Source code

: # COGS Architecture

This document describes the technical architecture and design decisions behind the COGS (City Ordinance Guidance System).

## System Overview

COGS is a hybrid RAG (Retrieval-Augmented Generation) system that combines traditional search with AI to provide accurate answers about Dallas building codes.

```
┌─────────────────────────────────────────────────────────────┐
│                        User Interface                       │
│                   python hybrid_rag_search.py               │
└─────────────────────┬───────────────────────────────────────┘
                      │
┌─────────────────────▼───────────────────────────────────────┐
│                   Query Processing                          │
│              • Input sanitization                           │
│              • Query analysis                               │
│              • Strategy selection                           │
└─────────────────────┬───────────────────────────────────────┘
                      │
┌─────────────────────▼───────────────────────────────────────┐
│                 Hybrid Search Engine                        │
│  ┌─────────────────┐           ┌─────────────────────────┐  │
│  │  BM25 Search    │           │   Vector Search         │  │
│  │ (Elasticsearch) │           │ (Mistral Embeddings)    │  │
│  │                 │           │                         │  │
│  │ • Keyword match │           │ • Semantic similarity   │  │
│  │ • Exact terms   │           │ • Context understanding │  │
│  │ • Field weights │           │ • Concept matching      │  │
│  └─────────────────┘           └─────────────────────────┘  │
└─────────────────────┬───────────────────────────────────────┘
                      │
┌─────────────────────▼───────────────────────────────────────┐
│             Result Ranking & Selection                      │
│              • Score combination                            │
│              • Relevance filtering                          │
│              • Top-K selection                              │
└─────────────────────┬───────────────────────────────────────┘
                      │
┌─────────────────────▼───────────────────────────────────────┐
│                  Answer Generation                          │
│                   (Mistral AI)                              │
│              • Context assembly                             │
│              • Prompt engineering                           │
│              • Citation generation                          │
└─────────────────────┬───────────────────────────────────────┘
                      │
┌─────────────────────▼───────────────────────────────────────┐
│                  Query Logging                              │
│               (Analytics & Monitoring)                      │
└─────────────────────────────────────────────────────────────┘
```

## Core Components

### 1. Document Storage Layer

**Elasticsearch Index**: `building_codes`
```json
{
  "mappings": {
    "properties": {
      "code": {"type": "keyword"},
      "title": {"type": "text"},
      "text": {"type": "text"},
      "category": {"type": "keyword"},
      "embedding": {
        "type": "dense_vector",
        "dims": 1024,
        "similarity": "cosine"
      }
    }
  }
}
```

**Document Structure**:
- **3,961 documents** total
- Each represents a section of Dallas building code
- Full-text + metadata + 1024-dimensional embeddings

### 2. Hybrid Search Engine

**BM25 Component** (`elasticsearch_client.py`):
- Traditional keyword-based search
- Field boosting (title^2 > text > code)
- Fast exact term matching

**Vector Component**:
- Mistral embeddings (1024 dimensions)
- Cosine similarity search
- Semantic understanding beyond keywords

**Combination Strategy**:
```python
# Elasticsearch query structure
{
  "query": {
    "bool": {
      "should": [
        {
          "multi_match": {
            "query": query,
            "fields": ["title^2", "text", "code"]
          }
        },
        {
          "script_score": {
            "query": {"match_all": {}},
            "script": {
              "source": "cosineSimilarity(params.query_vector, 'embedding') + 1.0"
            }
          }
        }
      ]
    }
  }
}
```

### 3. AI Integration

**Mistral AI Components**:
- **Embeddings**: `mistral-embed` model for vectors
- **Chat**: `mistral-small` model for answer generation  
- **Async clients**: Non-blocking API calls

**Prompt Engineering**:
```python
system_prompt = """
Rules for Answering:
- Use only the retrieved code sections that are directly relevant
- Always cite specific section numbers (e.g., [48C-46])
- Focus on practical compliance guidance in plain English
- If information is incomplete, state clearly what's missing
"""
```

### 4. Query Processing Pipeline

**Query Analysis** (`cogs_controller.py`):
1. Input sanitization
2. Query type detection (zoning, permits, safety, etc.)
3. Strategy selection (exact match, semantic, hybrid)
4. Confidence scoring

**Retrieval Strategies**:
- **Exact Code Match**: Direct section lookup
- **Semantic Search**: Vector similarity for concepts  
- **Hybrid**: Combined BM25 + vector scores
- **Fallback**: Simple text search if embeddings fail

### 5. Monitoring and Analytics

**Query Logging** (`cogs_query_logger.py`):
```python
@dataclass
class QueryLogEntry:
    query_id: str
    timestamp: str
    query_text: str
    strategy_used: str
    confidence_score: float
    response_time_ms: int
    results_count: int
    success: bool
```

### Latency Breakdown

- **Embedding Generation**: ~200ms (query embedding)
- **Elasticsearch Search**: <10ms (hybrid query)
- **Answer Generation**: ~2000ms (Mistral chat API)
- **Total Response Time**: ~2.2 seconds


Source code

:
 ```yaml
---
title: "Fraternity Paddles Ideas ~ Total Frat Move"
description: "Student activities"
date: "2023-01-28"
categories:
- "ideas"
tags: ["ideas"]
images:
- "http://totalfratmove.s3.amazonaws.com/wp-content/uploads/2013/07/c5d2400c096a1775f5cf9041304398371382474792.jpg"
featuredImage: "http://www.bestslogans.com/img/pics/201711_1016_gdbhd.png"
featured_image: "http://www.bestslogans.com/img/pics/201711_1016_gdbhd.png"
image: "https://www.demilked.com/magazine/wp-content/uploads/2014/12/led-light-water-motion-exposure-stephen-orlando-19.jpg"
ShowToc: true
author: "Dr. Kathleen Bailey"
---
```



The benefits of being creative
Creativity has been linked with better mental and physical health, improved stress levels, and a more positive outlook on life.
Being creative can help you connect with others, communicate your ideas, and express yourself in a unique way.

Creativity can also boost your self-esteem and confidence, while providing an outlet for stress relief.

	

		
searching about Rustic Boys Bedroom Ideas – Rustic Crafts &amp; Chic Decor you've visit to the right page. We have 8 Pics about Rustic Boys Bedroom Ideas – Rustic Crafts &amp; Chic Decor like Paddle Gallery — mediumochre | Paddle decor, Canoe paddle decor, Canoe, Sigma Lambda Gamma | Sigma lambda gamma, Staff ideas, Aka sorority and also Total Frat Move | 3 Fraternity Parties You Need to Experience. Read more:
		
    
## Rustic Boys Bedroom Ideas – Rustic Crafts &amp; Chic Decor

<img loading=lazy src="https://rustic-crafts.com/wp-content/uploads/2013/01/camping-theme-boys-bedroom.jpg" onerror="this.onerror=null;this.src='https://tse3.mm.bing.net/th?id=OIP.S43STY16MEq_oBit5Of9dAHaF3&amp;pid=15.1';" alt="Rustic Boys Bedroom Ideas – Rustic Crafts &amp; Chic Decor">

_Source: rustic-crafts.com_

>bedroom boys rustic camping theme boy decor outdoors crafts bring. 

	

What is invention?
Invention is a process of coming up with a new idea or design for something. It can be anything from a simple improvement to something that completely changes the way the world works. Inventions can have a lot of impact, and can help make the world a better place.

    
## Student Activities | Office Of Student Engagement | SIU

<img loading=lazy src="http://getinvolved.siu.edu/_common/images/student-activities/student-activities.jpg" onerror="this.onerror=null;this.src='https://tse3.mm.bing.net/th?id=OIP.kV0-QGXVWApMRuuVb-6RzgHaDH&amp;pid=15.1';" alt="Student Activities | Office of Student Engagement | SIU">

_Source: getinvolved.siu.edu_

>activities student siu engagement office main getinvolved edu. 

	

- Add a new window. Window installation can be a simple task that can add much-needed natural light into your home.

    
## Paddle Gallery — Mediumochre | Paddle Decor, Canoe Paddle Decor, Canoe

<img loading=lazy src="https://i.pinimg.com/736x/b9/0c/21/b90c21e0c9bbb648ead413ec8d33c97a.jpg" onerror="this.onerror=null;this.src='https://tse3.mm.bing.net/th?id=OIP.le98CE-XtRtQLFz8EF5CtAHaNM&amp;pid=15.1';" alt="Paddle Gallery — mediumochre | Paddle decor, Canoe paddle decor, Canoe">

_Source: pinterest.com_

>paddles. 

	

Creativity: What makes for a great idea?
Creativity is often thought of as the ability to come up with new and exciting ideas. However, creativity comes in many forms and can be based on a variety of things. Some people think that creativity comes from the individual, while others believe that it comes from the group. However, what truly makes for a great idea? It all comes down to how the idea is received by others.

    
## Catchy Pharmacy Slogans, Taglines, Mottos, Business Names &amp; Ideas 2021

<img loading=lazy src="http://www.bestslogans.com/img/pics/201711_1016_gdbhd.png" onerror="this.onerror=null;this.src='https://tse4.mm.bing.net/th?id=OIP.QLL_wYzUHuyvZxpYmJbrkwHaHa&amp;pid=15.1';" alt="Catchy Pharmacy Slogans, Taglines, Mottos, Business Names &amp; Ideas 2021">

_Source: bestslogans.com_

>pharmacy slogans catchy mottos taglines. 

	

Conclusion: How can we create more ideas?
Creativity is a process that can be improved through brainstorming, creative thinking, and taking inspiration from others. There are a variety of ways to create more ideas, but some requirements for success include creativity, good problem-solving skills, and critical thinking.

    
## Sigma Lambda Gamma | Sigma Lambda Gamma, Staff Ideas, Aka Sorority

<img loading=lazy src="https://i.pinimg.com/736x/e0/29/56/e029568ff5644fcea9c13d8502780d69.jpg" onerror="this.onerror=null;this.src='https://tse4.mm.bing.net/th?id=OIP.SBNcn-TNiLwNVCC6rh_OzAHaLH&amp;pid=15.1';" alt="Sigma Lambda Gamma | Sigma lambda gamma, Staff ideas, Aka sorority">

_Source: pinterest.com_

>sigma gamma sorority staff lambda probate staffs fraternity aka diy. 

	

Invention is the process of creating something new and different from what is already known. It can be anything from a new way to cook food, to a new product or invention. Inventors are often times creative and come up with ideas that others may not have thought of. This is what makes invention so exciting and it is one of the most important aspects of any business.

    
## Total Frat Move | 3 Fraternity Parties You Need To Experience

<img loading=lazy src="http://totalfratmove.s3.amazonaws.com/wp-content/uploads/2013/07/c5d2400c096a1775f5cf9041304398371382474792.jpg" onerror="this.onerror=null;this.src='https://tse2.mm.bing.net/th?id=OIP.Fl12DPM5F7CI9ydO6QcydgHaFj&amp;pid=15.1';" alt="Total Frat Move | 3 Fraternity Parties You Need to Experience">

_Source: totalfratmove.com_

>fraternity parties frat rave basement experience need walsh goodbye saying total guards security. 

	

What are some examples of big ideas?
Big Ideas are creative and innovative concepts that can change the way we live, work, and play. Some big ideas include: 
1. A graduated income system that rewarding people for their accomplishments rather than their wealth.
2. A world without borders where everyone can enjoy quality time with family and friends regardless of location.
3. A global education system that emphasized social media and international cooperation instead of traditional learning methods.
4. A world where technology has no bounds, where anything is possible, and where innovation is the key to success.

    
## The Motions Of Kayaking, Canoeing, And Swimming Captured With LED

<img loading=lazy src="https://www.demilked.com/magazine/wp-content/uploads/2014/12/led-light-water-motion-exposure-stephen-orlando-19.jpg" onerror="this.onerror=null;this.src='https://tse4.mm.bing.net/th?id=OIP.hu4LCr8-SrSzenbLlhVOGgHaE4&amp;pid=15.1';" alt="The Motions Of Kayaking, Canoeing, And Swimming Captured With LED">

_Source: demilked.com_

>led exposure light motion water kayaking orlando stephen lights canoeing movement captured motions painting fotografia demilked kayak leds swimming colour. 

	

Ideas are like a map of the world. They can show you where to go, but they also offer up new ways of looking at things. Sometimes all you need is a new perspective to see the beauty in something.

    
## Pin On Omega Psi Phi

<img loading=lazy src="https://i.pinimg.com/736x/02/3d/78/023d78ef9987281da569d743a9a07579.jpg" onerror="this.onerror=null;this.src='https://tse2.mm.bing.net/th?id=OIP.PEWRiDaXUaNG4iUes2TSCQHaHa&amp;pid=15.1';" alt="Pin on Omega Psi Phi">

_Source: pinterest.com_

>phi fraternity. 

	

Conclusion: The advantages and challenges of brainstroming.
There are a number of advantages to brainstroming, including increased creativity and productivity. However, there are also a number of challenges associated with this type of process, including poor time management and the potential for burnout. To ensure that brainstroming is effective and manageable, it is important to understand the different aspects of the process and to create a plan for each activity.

* **ASSIGNMENT**: Reprint exactly the lines above that start at the one with "Being creative can" and end at the one with "## Rustic Boys", keeping both and adding none.

* **YOUR RESPONSE**:
Being creative can help you connect with others, communicate your ideas, and express yourself in a unique way.

Creativity can also boost your self-esteem and confidence, while providing an outlet for stress relief.

	

		
searching about Rustic Boys Bedroom Ideas – Rustic Crafts &amp; Chic Decor you've visit to the right page. We have 8 Pics about Rustic Boys Bedroom Ideas – Rustic Crafts &amp; Chic Decor like Paddle Gallery — mediumochre | Paddle decor, Canoe paddle decor, Canoe, Sigma Lambda Gamma | Sigma lambda gamma, Staff ideas, Aka sorority and also Total Frat Move | 3 Fraternity Parties You Need to Experience. Read more:
		
    
## Rustic Boys Bedroom Ideas – Rustic Crafts &amp; Chic Decor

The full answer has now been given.